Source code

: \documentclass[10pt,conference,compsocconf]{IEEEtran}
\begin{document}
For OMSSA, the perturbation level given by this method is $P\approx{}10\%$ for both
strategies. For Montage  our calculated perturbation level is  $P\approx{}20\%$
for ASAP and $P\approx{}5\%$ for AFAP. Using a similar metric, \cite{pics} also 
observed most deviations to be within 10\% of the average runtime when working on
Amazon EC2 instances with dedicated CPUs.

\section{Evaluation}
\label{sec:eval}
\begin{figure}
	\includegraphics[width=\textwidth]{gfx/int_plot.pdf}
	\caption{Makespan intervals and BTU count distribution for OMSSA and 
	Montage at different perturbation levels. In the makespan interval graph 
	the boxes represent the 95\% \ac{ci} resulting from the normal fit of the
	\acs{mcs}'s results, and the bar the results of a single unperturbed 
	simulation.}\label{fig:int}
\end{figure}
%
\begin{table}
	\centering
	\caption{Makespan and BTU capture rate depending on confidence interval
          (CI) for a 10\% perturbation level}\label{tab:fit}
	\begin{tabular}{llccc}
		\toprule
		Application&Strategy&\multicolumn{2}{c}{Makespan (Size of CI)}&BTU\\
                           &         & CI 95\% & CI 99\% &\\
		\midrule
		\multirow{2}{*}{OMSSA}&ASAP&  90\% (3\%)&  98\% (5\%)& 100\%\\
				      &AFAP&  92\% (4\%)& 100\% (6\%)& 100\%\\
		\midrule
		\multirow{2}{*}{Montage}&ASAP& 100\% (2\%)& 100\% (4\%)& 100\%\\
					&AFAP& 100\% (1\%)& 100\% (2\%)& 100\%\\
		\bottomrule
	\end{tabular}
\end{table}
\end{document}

* **What you will do**: Each entry shown above is to be duplicated exactly.

* **Output**:
Source code

: \documentclass[10pt,conference,compsocconf]{IEEEtran}
\begin{document}
For OMSSA, the perturbation level given by this method is $P\approx{}10\%$ for both
strategies. For Montage  our calculated perturbation level is  $P\approx{}20\%$
for ASAP and $P\approx{}5\%$ for AFAP. Using a similar metric, \cite{pics} also 
observed most deviations to be within 10\% of the average runtime when working on
Amazon EC2 instances with dedicated CPUs.

\section{Evaluation}
\label{sec:eval}
\begin{figure}
	\includegraphics[width=\textwidth]{gfx/int_plot.pdf}
	\caption{Makespan intervals and BTU count distribution for OMSSA and 
	Montage at different perturbation levels. In the makespan interval graph 
	the boxes represent the 95\% \ac{ci} resulting from the normal fit of the
	\acs{mcs}'s results, and the bar the results of a single unperturbed 
	simulation.}\label{fig:int}
\end{figure}
%
\begin{table}
	\centering
	\caption{Makespan and BTU capture rate depending on confidence interval
          (CI) for a 10\% perturbation level}\label{tab:fit}
	\begin{tabular}{llccc}
		\toprule
		Application&Strategy&\multicolumn{2}{c}{Makespan (Size of CI)}&BTU\\
                           &         & CI 95\% & CI 99\% &\\
		\midrule
		\multirow{2}{*}{OMSSA}&ASAP&  90\% (3\%)&  98\% (5\%)& 100\%\\
				      &AFAP&  92\% (4\%)& 100\% (6\%)& 100\%\\
		\midrule
		\multirow{2}{*}{Montage}&ASAP& 100\% (2\%)& 100\% (4\%)& 100\%\\
					&AFAP& 100\% (1\%)& 100\% (2\%)& 100\%\\
		\bottomrule
	\end{tabular}
\end{table}
\end{document}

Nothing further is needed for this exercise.